▶ _WHAT IS REQUIRED_
An identical copy of the data below is needed.
◇ ◇ ◇ ◇ ◇ ◇ ◇
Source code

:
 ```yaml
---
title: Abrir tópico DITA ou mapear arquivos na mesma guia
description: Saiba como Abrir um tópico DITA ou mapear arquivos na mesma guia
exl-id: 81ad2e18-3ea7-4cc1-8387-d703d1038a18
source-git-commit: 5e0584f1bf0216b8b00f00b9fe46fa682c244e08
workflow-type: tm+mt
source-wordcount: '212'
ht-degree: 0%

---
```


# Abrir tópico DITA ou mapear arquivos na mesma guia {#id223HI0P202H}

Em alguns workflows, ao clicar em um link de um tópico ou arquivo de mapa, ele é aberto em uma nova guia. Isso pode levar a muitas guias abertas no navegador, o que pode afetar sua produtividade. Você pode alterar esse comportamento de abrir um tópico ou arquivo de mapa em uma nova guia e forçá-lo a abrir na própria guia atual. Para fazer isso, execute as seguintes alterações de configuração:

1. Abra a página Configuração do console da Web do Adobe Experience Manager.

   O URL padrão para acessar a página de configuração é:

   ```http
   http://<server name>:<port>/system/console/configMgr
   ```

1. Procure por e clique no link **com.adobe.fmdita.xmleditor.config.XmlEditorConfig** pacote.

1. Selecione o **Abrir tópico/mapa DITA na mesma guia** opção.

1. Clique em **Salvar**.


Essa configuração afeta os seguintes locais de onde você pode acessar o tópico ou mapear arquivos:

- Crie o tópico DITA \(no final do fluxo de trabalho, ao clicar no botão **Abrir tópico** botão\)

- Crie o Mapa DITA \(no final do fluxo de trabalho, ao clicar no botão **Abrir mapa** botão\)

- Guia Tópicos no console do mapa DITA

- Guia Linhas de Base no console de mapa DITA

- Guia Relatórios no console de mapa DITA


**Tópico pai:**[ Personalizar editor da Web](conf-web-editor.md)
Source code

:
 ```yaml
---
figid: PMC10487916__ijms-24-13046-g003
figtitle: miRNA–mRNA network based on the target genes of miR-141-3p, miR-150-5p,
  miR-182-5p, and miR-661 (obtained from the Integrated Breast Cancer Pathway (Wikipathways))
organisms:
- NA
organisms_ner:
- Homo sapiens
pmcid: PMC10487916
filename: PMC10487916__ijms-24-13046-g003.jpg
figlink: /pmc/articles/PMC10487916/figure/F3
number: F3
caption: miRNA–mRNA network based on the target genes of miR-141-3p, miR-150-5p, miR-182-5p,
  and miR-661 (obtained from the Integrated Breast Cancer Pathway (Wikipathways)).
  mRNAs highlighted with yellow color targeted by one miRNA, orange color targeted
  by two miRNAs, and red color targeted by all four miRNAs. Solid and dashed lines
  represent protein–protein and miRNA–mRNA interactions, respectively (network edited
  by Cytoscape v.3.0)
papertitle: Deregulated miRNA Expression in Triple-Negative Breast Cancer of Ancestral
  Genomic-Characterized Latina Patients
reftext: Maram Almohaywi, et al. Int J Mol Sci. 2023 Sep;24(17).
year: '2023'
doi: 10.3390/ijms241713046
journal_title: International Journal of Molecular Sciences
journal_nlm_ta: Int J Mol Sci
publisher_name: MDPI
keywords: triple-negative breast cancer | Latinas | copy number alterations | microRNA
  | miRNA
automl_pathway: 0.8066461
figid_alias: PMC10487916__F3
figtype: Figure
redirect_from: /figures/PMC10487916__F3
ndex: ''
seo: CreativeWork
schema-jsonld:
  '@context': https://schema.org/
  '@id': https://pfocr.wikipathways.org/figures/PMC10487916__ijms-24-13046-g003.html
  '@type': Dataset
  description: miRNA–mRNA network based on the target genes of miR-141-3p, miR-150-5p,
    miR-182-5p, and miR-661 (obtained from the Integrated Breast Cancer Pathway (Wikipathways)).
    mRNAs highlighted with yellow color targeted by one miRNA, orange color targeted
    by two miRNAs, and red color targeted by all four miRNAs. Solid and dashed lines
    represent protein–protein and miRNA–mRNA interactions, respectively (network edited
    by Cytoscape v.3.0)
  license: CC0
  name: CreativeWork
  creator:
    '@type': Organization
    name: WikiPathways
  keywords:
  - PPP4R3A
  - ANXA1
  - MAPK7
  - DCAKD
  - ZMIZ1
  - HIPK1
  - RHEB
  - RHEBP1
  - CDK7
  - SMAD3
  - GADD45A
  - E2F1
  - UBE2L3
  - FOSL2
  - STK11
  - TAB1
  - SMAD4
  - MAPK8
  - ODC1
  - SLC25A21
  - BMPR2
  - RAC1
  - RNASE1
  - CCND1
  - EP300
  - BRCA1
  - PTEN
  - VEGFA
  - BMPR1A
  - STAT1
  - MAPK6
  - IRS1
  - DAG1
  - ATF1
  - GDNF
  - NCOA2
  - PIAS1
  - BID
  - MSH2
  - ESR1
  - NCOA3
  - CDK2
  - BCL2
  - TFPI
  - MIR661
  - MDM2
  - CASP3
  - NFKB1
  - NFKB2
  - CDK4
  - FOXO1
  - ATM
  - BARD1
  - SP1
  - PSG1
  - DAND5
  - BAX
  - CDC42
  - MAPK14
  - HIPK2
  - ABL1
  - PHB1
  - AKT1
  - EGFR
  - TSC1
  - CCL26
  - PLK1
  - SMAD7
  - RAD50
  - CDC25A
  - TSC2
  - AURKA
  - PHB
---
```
◇ ◇ ◇ ◇ ◇ ◇ ◇
▶ _ANSWER AREA_
Source code

:
 ```yaml
---
title: Abrir tópico DITA ou mapear arquivos na mesma guia
description: Saiba como Abrir um tópico DITA ou mapear arquivos na mesma guia
exl-id: 81ad2e18-3ea7-4cc1-8387-d703d1038a18
source-git-commit: 5e0584f1bf0216b8b00f00b9fe46fa682c244e08
workflow-type: tm+mt
source-wordcount: '212'
ht-degree: 0%

---
```


# Abrir tópico DITA ou mapear arquivos na mesma guia {#id223HI0P202H}

Em alguns workflows, ao clicar em um link de um tópico ou arquivo de mapa, ele é aberto em uma nova guia. Isso pode levar a muitas guias abertas no navegador, o que pode afetar sua produtividade. Você pode alterar esse comportamento de abrir um tópico ou arquivo de mapa em uma nova guia e forçá-lo a abrir na própria guia atual. Para fazer isso, execute as seguintes alterações de configuração:

1. Abra a página Configuração do console da Web do Adobe Experience Manager.

   O URL padrão para acessar a página de configuração é:

   ```http
   http://<server name>:<port>/system/console/configMgr
   ```

1. Procure por e clique no link **com.adobe.fmdita.xmleditor.config.XmlEditorConfig** pacote.

1. Selecione o **Abrir tópico/mapa DITA na mesma guia** opção.

1. Clique em **Salvar**.


Essa configuração afeta os seguintes locais de onde você pode acessar o tópico ou mapear arquivos:

- Crie o tópico DITA \(no final do fluxo de trabalho, ao clicar no botão **Abrir tópico** botão\)

- Crie o Mapa DITA \(no final do fluxo de trabalho, ao clicar no botão **Abrir mapa** botão\)

- Guia Tópicos no console do mapa DITA

- Guia Linhas de Base no console de mapa DITA

- Guia Relatórios no console de mapa DITA


**Tópico pai:**[ Personalizar editor da Web](conf-web-editor.md)
Source code

:
 ```yaml
---
figid: PMC10487916__ijms-24-13046-g003
figtitle: miRNA–mRNA network based on the target genes of miR-141-3p, miR-150-5p,
  miR-182-5p, and miR-661 (obtained from the Integrated Breast Cancer Pathway (Wikipathways))
organisms:
- NA
organisms_ner:
- Homo sapiens
pmcid: PMC10487916
filename: PMC10487916__ijms-24-13046-g003.jpg
figlink: /pmc/articles/PMC10487916/figure/F3
number: F3
caption: miRNA–mRNA network based on the target genes of miR-141-3p, miR-150-5p, miR-182-5p,
  and miR-661 (obtained from the Integrated Breast Cancer Pathway (Wikipathways)).
  mRNAs highlighted with yellow color targeted by one miRNA, orange color targeted
  by two miRNAs, and red color targeted by all four miRNAs. Solid and dashed lines
  represent protein–protein and miRNA–mRNA interactions, respectively (network edited
  by Cytoscape v.3.0)
papertitle: Deregulated miRNA Expression in Triple-Negative Breast Cancer of Ancestral
  Genomic-Characterized Latina Patients
reftext: Maram Almohaywi, et al. Int J Mol Sci. 2023 Sep;24(17).
year: '2023'
doi: 10.3390/ijms241713046
journal_title: International Journal of Molecular Sciences
journal_nlm_ta: Int J Mol Sci
publisher_name: MDPI
keywords: triple-negative breast cancer | Latinas | copy number alterations | microRNA
  | miRNA
automl_pathway: 0.8066461
figid_alias: PMC10487916__F3
figtype: Figure
redirect_from: /figures/PMC10487916__F3
ndex: ''
seo: CreativeWork
schema-jsonld:
  '@context': https://schema.org/
  '@id': https://pfocr.wikipathways.org/figures/PMC10487916__ijms-24-13046-g003.html
  '@type': Dataset
  description: miRNA–mRNA network based on the target genes of miR-141-3p, miR-150-5p,
    miR-182-5p, and miR-661 (obtained from the Integrated Breast Cancer Pathway (Wikipathways)).
    mRNAs highlighted with yellow color targeted by one miRNA, orange color targeted
    by two miRNAs, and red color targeted by all four miRNAs. Solid and dashed lines
    represent protein–protein and miRNA–mRNA interactions, respectively (network edited
    by Cytoscape v.3.0)
  license: CC0
  name: CreativeWork
  creator:
    '@type': Organization
    name: WikiPathways
  keywords:
  - PPP4R3A
  - ANXA1
  - MAPK7
  - DCAKD
  - ZMIZ1
  - HIPK1
  - RHEB
  - RHEBP1
  - CDK7
  - SMAD3
  - GADD45A
  - E2F1
  - UBE2L3
  - FOSL2
  - STK11
  - TAB1
  - SMAD4
  - MAPK8
  - ODC1
  - SLC25A21
  - BMPR2
  - RAC1
  - RNASE1
  - CCND1
  - EP300
  - BRCA1
  - PTEN
  - VEGFA
  - BMPR1A
  - STAT1
  - MAPK6
  - IRS1
  - DAG1
  - ATF1
  - GDNF
  - NCOA2
  - PIAS1
  - BID
  - MSH2
  - ESR1
  - NCOA3
  - CDK2
  - BCL2
  - TFPI
  - MIR661
  - MDM2
  - CASP3
  - NFKB1
  - NFKB2
  - CDK4
  - FOXO1
  - ATM
  - BARD1
  - SP1
  - PSG1
  - DAND5
  - BAX
  - CDC42
  - MAPK14
  - HIPK2
  - ABL1
  - PHB1
  - AKT1
  - EGFR
  - TSC1
  - CCL26
  - PLK1
  - SMAD7
  - RAD50
  - CDC25A
  - TSC2
  - AURKA
  - PHB
---
```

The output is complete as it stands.